Emily Hammer

Assistant Professor

Emily Hammer is an archaeologist and Assistant Professor in the Near Eastern Languages and Civilizations Department. She has worked in Turkey, Azerbaijan, the UAE, Afghanistan, and Iraq on both archaeology and cultural heritage projects. Her archaeological projects investigate the earliest cities in Mesopotamia and South Caucasia, the history of mobile pastoralism in Southwest Asia, and long-term environmental change caused by thousands of years of human activities in arid and semi-arid regions. Methodologically, she has expertise in the use of spatial analysis, digital map-making, satellite imagery, and archival aerial photographs for collecting, analyzing, and visualizing historical, archaeological, ethnographic, and cultural heritage data. In a recent collaborative project, she has produced an open-access spatial index of declassified U2 spy plane photographs of the Middle East, captured 1958-1960, in order to make these photographs accessible to other researchers.

She teaches a number of thematic courses that count for the Middle East Studies major/minor, including NELC 111/ANTH 110 Water in the Middle East, NELC 325/ANTH 325 Who Owns the Past?: Archaeology and Politics in the Middle East, and NELC 106 Pastoral Nomadism.
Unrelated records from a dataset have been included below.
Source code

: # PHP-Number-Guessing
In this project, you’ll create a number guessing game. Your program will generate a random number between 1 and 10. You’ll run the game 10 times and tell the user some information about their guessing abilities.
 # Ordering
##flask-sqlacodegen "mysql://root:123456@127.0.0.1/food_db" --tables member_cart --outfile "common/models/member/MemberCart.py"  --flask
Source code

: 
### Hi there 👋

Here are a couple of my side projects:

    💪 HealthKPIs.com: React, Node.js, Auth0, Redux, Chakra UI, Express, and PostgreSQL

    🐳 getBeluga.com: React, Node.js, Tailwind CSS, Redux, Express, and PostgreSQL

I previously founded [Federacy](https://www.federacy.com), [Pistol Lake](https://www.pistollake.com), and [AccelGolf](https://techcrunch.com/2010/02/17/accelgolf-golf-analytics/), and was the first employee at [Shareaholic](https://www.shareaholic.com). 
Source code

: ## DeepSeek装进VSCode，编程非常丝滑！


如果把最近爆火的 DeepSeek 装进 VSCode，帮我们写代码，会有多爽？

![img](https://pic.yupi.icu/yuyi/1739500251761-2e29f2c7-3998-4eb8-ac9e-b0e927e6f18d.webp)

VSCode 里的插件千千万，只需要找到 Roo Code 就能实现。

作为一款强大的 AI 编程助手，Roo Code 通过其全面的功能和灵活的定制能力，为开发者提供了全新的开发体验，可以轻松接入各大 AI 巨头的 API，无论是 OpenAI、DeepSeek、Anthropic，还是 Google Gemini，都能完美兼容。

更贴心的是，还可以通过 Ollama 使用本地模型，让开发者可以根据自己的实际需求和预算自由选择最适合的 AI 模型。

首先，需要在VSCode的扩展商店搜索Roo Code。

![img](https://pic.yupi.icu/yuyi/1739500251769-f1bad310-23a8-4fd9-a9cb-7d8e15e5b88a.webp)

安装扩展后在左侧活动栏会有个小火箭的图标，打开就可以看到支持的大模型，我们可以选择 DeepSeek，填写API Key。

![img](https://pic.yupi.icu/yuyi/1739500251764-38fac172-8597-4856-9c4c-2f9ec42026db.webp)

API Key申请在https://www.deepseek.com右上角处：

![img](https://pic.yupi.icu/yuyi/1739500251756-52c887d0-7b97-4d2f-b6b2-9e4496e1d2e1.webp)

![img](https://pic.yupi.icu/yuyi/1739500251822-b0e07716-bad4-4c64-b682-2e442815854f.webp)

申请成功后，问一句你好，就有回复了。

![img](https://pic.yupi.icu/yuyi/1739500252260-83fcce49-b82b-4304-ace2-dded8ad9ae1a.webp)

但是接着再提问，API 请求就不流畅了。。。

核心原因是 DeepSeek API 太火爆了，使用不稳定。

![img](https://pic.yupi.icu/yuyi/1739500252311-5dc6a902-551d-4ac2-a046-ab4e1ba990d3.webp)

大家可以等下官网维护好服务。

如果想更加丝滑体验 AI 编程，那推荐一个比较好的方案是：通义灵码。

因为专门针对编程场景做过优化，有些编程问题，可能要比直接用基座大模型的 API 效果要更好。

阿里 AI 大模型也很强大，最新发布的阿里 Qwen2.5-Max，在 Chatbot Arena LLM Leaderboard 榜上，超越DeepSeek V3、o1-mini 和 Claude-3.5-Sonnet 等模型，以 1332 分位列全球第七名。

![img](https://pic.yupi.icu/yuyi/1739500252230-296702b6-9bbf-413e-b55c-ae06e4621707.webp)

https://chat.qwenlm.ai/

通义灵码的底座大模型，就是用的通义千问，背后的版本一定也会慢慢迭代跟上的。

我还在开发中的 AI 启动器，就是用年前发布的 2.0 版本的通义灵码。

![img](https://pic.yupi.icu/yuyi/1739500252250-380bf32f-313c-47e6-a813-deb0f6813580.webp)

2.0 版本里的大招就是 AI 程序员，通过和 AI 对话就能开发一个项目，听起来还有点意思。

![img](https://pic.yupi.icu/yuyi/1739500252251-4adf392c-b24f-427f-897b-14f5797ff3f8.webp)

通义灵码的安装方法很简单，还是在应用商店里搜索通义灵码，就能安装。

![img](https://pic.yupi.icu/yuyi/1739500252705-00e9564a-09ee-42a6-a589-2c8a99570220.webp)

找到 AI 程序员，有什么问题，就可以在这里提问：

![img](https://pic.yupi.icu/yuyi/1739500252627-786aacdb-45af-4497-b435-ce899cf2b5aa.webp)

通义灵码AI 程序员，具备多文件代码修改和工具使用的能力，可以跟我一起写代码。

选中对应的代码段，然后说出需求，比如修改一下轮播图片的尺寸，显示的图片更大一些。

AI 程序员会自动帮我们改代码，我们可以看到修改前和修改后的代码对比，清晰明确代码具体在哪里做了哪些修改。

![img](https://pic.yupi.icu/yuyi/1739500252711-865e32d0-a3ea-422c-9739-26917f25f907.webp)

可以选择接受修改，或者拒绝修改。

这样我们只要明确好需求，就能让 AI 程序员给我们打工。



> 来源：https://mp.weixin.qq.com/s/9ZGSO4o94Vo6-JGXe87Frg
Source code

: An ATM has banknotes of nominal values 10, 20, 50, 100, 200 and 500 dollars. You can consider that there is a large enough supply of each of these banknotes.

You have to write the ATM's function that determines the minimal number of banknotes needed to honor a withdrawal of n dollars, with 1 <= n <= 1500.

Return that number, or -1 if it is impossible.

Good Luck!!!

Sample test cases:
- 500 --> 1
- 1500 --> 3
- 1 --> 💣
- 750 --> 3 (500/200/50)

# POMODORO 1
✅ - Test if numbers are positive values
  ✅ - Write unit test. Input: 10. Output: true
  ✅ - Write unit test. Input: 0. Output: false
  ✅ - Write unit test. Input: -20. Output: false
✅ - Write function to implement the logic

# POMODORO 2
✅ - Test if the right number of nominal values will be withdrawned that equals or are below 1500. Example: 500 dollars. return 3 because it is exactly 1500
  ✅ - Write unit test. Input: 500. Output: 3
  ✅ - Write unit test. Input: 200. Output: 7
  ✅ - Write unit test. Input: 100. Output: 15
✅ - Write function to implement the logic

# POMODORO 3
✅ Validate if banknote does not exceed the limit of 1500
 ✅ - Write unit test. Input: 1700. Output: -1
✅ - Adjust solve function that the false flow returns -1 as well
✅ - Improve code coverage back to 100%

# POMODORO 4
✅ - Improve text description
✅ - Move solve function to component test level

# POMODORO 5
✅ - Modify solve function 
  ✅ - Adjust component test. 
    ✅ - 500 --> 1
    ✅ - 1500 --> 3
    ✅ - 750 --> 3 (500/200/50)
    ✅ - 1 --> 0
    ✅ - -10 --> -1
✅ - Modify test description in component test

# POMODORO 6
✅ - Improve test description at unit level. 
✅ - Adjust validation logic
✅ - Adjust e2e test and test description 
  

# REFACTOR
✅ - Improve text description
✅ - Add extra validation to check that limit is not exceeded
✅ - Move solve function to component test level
Hammer holds a PhD in Anthropology from Harvard University and a BA both in Mathematics and Classical & Near Eastern Archaeology from Bryn Mawr College. Prior to coming to Penn, she taught at the University of Chicago (2014-2017) and New York University (2012-2014).    

Selected Publications
  • "Remote Assessments of the Archaeologial Heritage Situation in Afghanistan," with E.. R. Seifried. K. Franklin and A. Lauricella. Journal of Cultural Heritage
  • "History of Pastoralism in Southwest Asia," with Arbuckle, B. Journal of Archeaological Research (2018).
  • "Role and Characteristics of Irrigation in the Kingdom of Urartu. " S. Rost , ed. Irrigation in Early States: New Directions. Chicago. Oriental Institute Publications (2018).